** Input data **
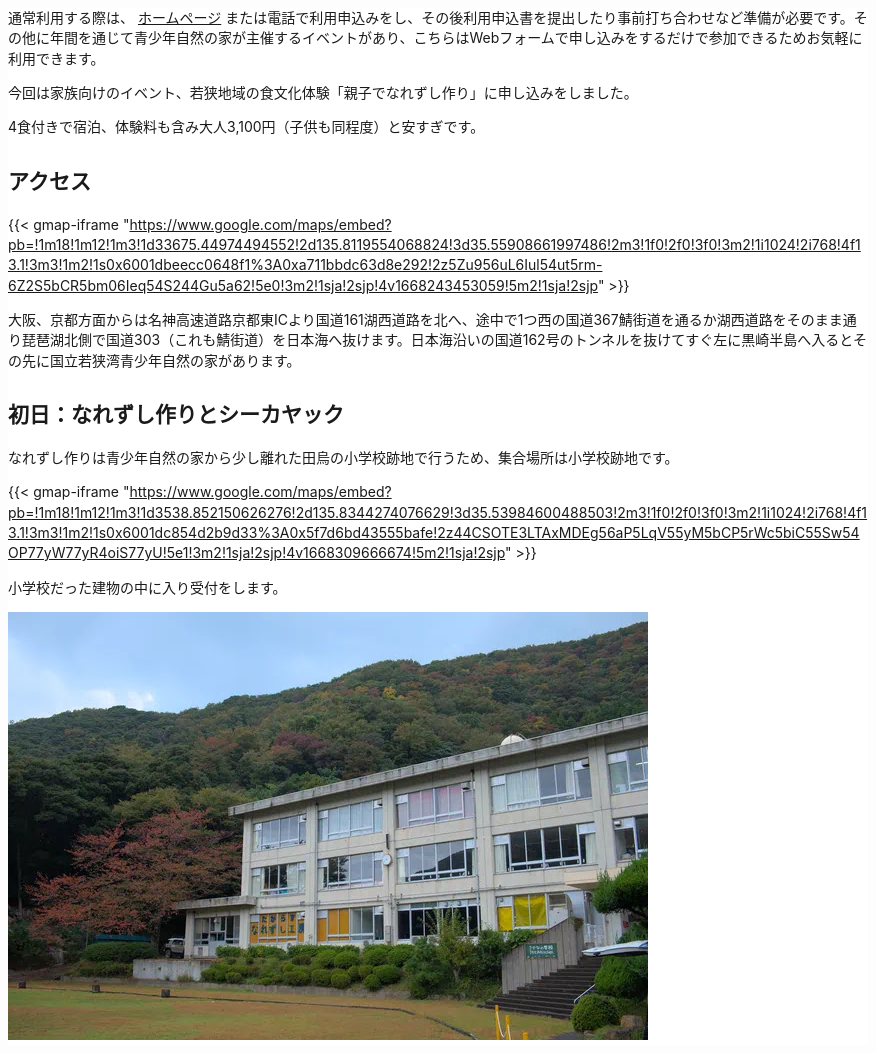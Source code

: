 通常利用する際は、
[ホームページ](https://wakasawan.niye.go.jp/use/process/)
または電話で利用申込みをし、その後利用申込書を提出したり事前打ち合わせなど準備が必要です。その他に年間を通じて青少年自然の家が主催するイベントがあり、こちらはWebフォームで申し込みをするだけで参加できるためお気軽に利用できます。

今回は家族向けのイベント、若狭地域の食文化体験「親子でなれずし作り」に申し込みをしました。

4食付きで宿泊、体験料も含み大人3,100円（子供も同程度）と安すぎです。

## アクセス

{{< gmap-iframe "https://www.google.com/maps/embed?pb=!1m18!1m12!1m3!1d33675.44974494552!2d135.8119554068824!3d35.55908661997486!2m3!1f0!2f0!3f0!3m2!1i1024!2i768!4f13.1!3m3!1m2!1s0x6001dbeecc0648f1%3A0xa711bbdc63d8e292!2z5Zu956uL6Iul54ut5rm-6Z2S5bCR5bm06Ieq54S244Gu5a62!5e0!3m2!1sja!2sjp!4v1668243453059!5m2!1sja!2sjp" >}}

大阪、京都方面からは名神高速道路京都東ICより国道161湖西道路を北へ、途中で1つ西の国道367鯖街道を通るか湖西道路をそのまま通り琵琶湖北側で国道303（これも鯖街道）を日本海へ抜けます。日本海沿いの国道162号のトンネルを抜けてすぐ左に黒崎半島へ入るとその先に国立若狭湾青少年自然の家があります。

## 初日：なれずし作りとシーカヤック

なれずし作りは青少年自然の家から少し離れた田烏の小学校跡地で行うため、集合場所は小学校跡地です。

{{< gmap-iframe "https://www.google.com/maps/embed?pb=!1m18!1m12!1m3!1d3538.852150626276!2d135.8344274076629!3d35.53984600488503!2m3!1f0!2f0!3f0!3m2!1i1024!2i768!4f13.1!3m3!1m2!1s0x6001dc854d2b9d33%3A0x5f7d6bd43555bafe!2z44CSOTE3LTAxMDEg56aP5LqV55yM5bCP5rWc5biC55Sw54OP77yW77yR4oiS77yU!5e1!3m2!1sja!2sjp!4v1668309666674!5m2!1sja!2sjp" >}}

小学校だった建物の中に入り受付をします。

![少学校跡](./images/001.webp)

** Task brief **
Of all the lines in the data, count those that contain "google" and give that figure with nothing else.

** Reply **
2